Adela Najarro‘s Split Geography is no exception.  With immaculate skill, Najarro draws us into a journey through fractured landscapes as the poet attempts to  digest new vocabulary, make it her own, and come to a better understanding of herself as a woman transformed by her experience, but not defined by any particular place.  In its pages, we fly in and out of Michigan, Nicaragua, Jupiter, Africa, to the Bay Bridge of San Francisco and back again, but always it comes down the quiet dignity inside her, you, me.

I love the loose, rough lines of “Blackbirds in a Pie”:

Obviously the woman I used to be was a fool
or an idiot. I don’t like her. She
couldn’t feel a thing sitting on a stool…

Can I take her hand? The me that was
trying so hard to stay in love with this
world where Rudolph is a caribou
and a nice warm pie has 21 blackbirds.
This place is a madhouse!

And the tighter rhythms of  “With Her Hair Held Back”:

Yesterday my mother feeling old curled
under sheets and a few strands of hair

eased into softness with her body, her breath.
I am not in San Francisco, but I know my mother…

I love her
and I’ve left her, but I haven’t. She’s the one

who allows me to understand tai chi, not the class
in a freshly painted studio that once was a sweat shop,

but Teresa, Margarita, and Louisa sewing. Machines
humming under an asbestos heating duct. Wedding veils,

Embroidered designer jeans. A fan in the window. My mother
straight form Nicaragua, did not know how to sew,

but she could stand in line with her hair held in black netting,
slide hot cross buns into white boxes. Embedded between

wooden planks of the tai chi studio floor are stray needles.
Those women who went home on the 14 Mission para un plato

de frijoles, tortillas y algo más. Something more.
A black shoe lifted quiet and low.

These are poems meant to pour over, to mark-up, to press into your own broken places. The same could be said of  Chinese-Vietnamese American Ha Kiet Chau, whose chapbook Woman Come Undone (also from Mouthfeel) is a gorgeous unravelling of a woman followed by the delicate reassembly of herself through threads of shared language.  I am blown away by lines like these from “Dangling on a Grapevine”:

The northern sun dries us in a Napa Vineyard.
If anxiety hangs on a vine, then we are not native grapes,
we are shrunken raisins; chock-full of brown lines,
wrinkled as a farmer’s coarse hands groping us
in the dead of the night.

Or the deep brilliance of a chance meeting with a crab in  “A Voiceless Woman, Maybe Crying, I Couldn’t Tell”:

Pretty crimson shell strong on the outside. All of us carry
a black-white-yellow-red-brown drama, weighty
on our backs, shrinking our heights….

A crab carries a burden of stories,
needing a lifetime to share.
A crab voiceless to the observer. No, she shouts!

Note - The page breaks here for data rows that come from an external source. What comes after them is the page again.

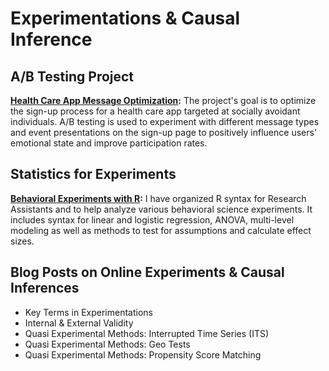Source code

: # Experimentations & Causal Inference

## A/B Testing Project
**[Health Care App Message Optimization](https://github.com/yyklee/Health-Care-App-Optimization):**
The project's goal is to optimize the sign-up process for a health care app targeted at socially avoidant individuals. A/B testing is used to experiment with different message types and event presentations on the sign-up page to positively influence users' emotional state and improve participation rates.

## Statistics for Experiments
**[Behavioral Experiments with R](https://github.com/yyklee/R-for-behavioral-experimentations):**
I have organized R syntax for Research Assistants and to help analyze various behavioral science experiments. It includes syntax for linear and logistic regression, ANOVA, multi-level modeling as well as methods to test for assumptions and calculate effect sizes.

## Blog Posts on Online Experiments & Causal Inferences
- Key Terms in Experimentations
- Internal & External Validity
- Quasi Experimental Methods: Interrupted Time Series (ITS)
- Quasi Experimental Methods: Geo Tests
- Quasi Experimental Methods: Propensity Score Matching
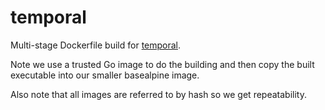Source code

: # temporal

Multi-stage Dockerfile build for [temporal](https://github.com/temporalio/temporal).

Note we use a trusted Go image to do the building
and then copy the built executable into our smaller
basealpine image.

Also note that all images are referred to by hash
so we get repeatability.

Nudging out of her head, a simple salutation is the voice…
With the leisure of the moon, the lonely tides,
a voiceless woman wills herself to listen,
to convey her soundless words,
even if she joins the number of mothers and sisters
who survived lifetimes of never being heard.

Thank you, Mouthfeel, for bringing us this voice. Such deep passion welling up and over and over.

This press does have some male superstars as well. In The Goatherd, Texas Poet Laureate Larry D. Thomas brings Chihauhaun farmer Gilberto Luna (an actual man living in that desert region in the early 1900s) to life so vividly that you can imagine your own feet becoming like Luna’s, “dark, gnarled, / their nails / thick,curved / as cloven hooves”, your every exhale “redolent / with the musk / of teat and udder.”  Lovely images. I’ll leave you with these lines from “Ivory,” which relates the aftermath of the goatherd’s encounter with a hungry coyote:

On cold nights, in his dreams,
his leg bones ache and he sees it
frosted with moonglow,
studded with a quartet of curved,
gruesome pegs of ivory.

Let these four small press gems marinate deep in your  bones. The more intimate the better, but a moonlit leg will do.  Happy reading!